_Your assignment:_
Scan the listing below for the word "Azure" and state how many lines hold it. Write nothing but the number.

(Exercise input)

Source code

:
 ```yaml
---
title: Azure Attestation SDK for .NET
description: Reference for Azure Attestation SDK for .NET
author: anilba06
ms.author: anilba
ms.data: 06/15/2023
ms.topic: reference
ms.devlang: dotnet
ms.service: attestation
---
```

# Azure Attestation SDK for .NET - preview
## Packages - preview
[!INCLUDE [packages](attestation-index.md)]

(End Exercise input)

_Exercise solution:_
3